You know how we’re still in that recession that Obama caused, because he is a commie? Well, even McDonald’s is not immune. Profits are floundering. The head of U.S. operations stepped down. Between Taco Bell and Wendy’s and etc., etc., etc., there’s just a hell of a lot of fast food out there to sample and people are frickin’ busy eating shit that’s not McDonald’s. So McDonald’s is taking off the gloves, and they are fighting back the only way they know how: McRib style! Starting Dec. 17, you will be able to order this coveted cult sandwich again. Is this a great country or what?

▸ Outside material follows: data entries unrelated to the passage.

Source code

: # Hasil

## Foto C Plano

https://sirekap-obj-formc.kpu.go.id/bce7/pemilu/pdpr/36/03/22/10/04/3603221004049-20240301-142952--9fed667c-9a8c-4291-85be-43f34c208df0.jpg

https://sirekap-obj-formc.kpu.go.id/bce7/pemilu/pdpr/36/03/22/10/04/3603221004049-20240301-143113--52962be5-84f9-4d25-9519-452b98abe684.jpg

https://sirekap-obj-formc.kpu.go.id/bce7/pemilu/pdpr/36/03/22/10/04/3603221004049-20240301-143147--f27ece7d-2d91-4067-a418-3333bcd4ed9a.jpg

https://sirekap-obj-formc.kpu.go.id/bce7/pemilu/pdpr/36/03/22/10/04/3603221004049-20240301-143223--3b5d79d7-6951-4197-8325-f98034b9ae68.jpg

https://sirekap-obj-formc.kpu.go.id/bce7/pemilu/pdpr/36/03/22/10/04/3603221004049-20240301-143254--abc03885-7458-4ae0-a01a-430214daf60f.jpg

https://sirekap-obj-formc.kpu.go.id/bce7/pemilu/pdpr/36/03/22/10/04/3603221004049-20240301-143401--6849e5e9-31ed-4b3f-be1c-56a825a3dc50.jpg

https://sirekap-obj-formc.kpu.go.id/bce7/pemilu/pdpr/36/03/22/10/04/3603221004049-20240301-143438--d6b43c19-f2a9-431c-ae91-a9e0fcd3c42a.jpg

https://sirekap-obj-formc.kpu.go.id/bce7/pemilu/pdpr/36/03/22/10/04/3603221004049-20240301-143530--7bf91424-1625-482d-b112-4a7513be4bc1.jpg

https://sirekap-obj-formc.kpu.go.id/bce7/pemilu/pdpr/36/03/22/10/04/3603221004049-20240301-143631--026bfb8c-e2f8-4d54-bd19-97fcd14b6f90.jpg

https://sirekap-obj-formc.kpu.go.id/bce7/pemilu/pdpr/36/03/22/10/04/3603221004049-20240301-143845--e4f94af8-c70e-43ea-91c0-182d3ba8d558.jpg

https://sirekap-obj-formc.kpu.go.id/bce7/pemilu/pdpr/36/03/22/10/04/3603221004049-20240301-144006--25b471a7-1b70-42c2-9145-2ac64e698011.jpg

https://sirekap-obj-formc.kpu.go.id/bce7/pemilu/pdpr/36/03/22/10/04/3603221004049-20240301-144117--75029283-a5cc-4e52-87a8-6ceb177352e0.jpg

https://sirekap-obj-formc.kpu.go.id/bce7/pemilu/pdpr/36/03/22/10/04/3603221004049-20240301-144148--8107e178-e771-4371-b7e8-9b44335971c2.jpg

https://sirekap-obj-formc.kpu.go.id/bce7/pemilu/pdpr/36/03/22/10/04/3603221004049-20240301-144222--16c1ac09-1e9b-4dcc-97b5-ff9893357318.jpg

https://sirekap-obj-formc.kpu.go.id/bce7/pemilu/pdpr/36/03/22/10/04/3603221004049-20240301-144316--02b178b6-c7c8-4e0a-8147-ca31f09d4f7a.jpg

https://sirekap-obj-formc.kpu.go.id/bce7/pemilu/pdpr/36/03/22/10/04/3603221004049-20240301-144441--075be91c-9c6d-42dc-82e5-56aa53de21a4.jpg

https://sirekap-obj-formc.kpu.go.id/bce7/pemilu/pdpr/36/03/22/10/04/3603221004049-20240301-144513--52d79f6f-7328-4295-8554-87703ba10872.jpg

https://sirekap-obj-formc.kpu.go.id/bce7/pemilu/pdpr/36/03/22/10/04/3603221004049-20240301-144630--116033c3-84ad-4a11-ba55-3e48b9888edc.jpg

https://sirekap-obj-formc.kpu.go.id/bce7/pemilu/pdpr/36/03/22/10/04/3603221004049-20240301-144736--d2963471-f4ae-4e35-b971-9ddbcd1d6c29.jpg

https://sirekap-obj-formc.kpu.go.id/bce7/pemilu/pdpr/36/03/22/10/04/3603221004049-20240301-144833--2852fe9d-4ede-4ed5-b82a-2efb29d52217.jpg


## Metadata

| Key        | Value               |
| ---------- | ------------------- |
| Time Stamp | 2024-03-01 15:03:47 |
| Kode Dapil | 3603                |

The McRib was introduced in 1981 — it was invented by the same person who invented Chicken McNuggets. The McRib was around until 1995, which is, and I doubt this is a coincidence, the same year New Jersey Gov. Christine Todd Whitman named a rest stop after Howard Stern. After that the McRib has been strictly a special occasion sandwich, and the special occasion now is the Holiday Season/McDonald’s sucky financials.
I am going to level with you. I have never had a McRib. It’s not that I’m too good for a gym mat sandwich — I have eaten some pretty gross things. I am, for example, not immune to the occasional McFlurgency, and McFlurries hardly constitute eating clean. The truth is that any time that I might have been both hungry and in the presence of a McRib there was something else better to eat, something that wasn’t fashioned from shoes and pig tears. Did you even know the McRib was seasonal? I had no idea. I thought that anytime I wanted a McRib I could just get one, which might explain why I have never actually done so. So now I have from Dec. 17 until some unMcDisclosed date. I find myself very unMcCurious.